◆ Try it ◆
Work out how many lines in the data that follows contain "Honeybee". Write nothing but the number.

━━━━━━━━━━━━━━━━

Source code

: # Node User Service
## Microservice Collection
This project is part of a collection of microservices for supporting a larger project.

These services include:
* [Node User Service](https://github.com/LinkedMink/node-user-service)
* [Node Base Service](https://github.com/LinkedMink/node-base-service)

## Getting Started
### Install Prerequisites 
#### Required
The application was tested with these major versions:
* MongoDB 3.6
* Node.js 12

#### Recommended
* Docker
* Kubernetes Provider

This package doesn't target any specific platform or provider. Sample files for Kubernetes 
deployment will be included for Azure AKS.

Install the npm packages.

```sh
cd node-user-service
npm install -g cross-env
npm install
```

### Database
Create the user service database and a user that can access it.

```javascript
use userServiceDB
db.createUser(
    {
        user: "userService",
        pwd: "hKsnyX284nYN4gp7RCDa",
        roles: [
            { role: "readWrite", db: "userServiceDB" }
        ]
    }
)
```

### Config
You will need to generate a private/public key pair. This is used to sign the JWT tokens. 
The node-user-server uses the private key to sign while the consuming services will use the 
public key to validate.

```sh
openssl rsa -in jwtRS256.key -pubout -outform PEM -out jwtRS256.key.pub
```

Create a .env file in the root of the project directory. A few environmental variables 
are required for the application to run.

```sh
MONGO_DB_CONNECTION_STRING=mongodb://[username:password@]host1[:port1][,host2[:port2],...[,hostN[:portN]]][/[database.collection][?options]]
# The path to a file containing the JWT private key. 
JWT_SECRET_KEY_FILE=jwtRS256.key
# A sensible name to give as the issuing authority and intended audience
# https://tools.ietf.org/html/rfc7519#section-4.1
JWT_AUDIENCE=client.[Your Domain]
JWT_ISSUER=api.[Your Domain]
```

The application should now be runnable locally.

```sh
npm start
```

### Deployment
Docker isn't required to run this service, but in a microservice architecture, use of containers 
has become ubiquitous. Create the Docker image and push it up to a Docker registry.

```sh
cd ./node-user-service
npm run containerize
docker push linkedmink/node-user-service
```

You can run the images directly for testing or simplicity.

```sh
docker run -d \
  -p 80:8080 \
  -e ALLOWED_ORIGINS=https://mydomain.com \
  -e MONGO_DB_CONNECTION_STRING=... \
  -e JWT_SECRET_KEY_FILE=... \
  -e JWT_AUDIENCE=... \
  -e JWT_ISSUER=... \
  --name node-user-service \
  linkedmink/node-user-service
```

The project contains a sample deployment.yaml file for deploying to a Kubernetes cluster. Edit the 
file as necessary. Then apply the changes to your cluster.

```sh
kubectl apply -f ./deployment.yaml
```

━━━━━━━━━━━━━━━━

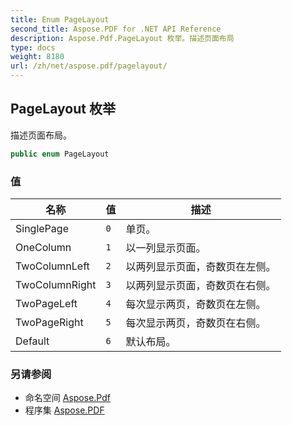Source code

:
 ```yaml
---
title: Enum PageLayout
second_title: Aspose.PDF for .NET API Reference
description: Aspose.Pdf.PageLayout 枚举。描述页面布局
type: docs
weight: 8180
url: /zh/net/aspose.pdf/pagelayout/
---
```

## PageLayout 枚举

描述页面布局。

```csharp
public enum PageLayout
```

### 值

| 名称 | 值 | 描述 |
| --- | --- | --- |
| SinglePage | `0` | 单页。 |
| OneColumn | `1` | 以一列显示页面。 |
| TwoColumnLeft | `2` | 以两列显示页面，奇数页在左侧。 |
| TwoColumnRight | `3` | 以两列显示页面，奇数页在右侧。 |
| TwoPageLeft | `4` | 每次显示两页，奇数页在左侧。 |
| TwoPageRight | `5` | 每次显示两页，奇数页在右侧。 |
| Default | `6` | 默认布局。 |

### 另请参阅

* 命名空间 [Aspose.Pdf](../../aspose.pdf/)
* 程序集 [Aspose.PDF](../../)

━━━━━━━━━━━━━━━━

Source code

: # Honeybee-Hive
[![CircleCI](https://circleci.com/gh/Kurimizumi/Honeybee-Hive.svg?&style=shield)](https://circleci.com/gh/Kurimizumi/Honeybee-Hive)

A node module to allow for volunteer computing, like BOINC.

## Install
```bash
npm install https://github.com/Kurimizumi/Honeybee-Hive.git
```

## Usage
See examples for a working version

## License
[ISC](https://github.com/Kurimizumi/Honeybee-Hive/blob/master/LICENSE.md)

━━━━━━━━━━━━━━━━

◆ Output for this task ◆
4